Here’s Campbell’s main problem: “In other European countries, the two pills involved are moving towards being available as an over-the-counter abortifacient. The reforms being proposed in New Zealand do not recognize this trend. For the foreseeable – and by that I mean potentially for decades to come – the women who import such drugs and/or those people who help them to access such drugs will continue to be prosecuted under the Crimes Act.”

Referendum debates

The law reform itself has been overshadowed in recent days by New Zealand First’s desire to make reform contingent on a public referendum – see Jenna Lynch’s Justice Minister Andrew Little caught off guard as New Zealand First hints at abortion referendum.

It seems that in the months of negotiations between Andrew Little and New Zealand First’s Tracey Martin, the traditional stance of her party in favour of referendums on moral issues like abortion never arose. But then in NZ First’s caucus meeting this week, MPs pushed back, despite – or perhaps, because – Martin had said publicly the same day that no referendum was necessary.

According to Henry Cooke: “It’s understood NZ First members have been giving the party some grief about the fact it is demanding a referendum on euthanasia but not abortion” – see: Winston Peters pulls rug out from under Andrew Little – again.

Cooke gives his view: “Little has every right to be furious with this blindside from NZ First, even if he can’t quite say it. He’s already softened the bill to keep NZ First happy, shrinking the number of weeks that an abortion can be accessed without a statutory test. But he shouldn’t be surprised. Peters has used the Parliamentary process to have several bites of the same cherry before, and has also humiliated Little in the past over three strikes. At the end of the day these people are from different parties and will be fighting over the same voters in about a year’s time.”

Of course, New Zealand First wanting a referendum doesn’t necessarily impact on the legislation at all. The party has already signed off on the bill being introduced to Parliament tonight. It simply means that the party is likely to put up an amendment to the bill to include a referendum. This wouldn’t happen in practice until after the second vote on the bill, and it’s very unlikely to be successful. The big question is whether New Zealand First MPs will vote for the bill without a referendum being put in place.

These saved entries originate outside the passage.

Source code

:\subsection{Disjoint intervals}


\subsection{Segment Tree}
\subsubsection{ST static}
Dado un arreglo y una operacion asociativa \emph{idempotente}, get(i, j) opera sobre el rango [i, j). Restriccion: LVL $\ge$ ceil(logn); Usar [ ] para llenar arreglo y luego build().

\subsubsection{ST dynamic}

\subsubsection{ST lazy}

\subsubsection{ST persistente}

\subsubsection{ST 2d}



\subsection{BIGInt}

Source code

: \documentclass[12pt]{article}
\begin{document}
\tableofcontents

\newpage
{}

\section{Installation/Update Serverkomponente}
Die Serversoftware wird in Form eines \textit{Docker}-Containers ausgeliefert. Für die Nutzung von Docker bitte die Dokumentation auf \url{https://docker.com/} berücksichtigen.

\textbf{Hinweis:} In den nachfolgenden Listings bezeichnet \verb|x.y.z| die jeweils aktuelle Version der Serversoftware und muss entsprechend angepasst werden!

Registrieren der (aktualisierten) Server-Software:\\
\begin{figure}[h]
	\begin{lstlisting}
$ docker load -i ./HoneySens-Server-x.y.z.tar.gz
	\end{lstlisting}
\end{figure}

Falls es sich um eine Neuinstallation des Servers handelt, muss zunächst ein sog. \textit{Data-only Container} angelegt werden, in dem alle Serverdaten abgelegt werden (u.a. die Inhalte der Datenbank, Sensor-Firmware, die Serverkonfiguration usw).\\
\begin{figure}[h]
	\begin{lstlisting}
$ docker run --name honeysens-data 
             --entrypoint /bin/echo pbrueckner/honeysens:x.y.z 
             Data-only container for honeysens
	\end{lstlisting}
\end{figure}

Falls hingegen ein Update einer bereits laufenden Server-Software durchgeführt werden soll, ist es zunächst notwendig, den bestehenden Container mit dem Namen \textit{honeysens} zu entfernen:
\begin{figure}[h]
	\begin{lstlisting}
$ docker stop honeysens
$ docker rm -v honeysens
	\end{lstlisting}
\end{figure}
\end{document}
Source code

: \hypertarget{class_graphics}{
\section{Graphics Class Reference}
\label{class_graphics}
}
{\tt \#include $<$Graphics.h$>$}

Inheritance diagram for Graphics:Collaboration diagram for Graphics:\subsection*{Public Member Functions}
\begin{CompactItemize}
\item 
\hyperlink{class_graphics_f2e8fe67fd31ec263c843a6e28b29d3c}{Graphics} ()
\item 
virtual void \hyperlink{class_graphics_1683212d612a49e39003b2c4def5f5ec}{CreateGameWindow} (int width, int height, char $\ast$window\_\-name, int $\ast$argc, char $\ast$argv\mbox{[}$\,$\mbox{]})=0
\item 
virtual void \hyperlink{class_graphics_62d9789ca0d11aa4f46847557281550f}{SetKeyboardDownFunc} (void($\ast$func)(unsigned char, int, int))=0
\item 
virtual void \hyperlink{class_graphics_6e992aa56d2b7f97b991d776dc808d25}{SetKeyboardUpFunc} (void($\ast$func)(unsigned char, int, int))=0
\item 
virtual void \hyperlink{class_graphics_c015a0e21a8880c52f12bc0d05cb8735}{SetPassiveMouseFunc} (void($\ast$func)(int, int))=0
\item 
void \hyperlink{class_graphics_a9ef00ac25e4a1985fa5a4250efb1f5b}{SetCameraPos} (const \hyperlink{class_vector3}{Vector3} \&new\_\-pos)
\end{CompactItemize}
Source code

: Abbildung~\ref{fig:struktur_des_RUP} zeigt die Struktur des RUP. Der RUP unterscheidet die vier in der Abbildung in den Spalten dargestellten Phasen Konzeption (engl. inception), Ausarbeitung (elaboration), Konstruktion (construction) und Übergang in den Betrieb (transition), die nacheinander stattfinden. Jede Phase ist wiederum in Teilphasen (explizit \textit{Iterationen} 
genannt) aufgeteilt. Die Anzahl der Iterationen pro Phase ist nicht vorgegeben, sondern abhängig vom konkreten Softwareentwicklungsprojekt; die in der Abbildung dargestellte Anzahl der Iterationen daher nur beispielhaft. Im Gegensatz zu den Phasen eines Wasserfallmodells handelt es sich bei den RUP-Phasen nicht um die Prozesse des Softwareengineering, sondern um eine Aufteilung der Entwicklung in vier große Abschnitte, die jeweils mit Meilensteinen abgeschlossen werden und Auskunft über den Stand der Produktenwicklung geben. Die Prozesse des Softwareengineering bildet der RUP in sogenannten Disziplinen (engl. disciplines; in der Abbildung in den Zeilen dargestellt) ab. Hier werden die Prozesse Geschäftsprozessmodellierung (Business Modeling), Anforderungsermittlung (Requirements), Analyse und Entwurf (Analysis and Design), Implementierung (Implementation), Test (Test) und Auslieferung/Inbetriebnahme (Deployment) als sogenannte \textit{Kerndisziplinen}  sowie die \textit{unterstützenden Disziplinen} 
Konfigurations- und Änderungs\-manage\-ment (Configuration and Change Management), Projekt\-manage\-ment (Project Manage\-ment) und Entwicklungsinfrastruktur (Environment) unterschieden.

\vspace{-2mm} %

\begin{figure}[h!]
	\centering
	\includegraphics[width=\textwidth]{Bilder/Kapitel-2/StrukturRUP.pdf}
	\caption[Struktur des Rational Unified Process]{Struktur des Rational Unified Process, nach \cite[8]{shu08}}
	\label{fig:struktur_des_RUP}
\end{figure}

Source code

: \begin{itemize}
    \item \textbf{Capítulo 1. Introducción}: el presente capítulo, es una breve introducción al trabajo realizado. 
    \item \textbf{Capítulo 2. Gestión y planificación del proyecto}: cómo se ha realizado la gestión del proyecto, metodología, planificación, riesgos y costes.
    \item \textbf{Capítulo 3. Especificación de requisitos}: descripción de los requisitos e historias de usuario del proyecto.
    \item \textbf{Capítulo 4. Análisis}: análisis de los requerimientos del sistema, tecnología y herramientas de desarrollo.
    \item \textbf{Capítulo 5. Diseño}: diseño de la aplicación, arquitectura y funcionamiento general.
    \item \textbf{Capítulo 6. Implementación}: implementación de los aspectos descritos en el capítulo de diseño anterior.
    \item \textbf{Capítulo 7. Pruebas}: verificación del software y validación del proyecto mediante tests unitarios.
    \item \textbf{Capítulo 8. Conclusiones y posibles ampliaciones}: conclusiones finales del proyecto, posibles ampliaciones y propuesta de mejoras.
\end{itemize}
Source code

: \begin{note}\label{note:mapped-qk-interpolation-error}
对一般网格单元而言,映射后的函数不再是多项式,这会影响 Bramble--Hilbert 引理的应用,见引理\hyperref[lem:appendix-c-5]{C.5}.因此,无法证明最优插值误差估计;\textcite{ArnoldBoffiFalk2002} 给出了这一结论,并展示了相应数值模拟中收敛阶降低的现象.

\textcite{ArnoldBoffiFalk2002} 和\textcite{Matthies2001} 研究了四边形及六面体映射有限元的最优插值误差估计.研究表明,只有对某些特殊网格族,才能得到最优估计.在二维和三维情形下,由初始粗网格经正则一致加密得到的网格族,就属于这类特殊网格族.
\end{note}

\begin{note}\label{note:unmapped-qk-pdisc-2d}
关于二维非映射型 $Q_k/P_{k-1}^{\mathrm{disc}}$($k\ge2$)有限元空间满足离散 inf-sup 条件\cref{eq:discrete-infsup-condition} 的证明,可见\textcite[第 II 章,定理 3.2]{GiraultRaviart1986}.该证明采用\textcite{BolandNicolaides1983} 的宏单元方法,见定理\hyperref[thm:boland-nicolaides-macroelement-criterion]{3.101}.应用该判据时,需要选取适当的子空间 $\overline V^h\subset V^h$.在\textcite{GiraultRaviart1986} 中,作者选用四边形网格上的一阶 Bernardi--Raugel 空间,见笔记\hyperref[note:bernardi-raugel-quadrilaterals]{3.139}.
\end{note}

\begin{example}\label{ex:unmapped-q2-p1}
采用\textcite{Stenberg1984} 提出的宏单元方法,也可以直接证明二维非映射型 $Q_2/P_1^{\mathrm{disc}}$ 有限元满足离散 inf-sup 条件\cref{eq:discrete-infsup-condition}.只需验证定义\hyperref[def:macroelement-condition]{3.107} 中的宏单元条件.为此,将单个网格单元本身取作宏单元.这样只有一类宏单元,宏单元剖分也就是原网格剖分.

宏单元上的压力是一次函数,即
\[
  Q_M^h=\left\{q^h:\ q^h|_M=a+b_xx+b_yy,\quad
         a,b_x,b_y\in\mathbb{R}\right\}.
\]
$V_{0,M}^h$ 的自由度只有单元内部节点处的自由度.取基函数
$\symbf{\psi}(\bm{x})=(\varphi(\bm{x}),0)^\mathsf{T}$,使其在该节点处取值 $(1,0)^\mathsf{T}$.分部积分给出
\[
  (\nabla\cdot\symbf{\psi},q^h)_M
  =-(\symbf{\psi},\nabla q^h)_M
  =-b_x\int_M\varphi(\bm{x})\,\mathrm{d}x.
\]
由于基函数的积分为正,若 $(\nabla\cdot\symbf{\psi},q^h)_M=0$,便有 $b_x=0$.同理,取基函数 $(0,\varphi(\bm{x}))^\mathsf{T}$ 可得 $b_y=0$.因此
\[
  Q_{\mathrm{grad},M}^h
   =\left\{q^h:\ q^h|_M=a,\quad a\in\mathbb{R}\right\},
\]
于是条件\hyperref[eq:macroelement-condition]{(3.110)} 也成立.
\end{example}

This is all best dealt with in Claire Trevett’s column, NZ First abortion referendum ploy leaves sour taste (paywalled). She argues that no one should be surprised that Winston Peters would want a referendum: “It was not that long ago both NZ First’s leader Winston Peters and Martin herself had provided statements setting out the party’s position that abortion was for a referendum. Given that, if it was not raised in caucus perhaps Martin should have raised it herself to ensure it would not become a stumbling block later.”

Trevett suggests that the re-positioning by New Zealand First could simply be one of empty strategy: “NZ First could simply be posturing to allow Peters to say the party had tried to stick to its policy but was thwarted by others”.

So, who’s to blame for the miscommunication and incorrect assumptions about New Zealand First’s policy on referendums? Mike Hosking points the finger at both Tracey Martin and Andrew Little – see: Winston Peters again pulls the wool over Labour’s eyes on abortion referendum.

And today Winston Peters has struck back, accusing Andrew Little of bad faith and blindsiding New Zealand First – see: Winston Peters takes aim at Labour over abortion law reform.

There is now some very interesting discussion going on about the role of referendums in determining law. For the best of these, see Sam Sachdeva’s Why Winston Peters is wrong on referendums, and today’s editorial in The Press: Abortion debate: let the politicians decide.

Finally, for satire on these issues, going back a long way, see my blog post, Cartoons about abortion law reform in New Zealand.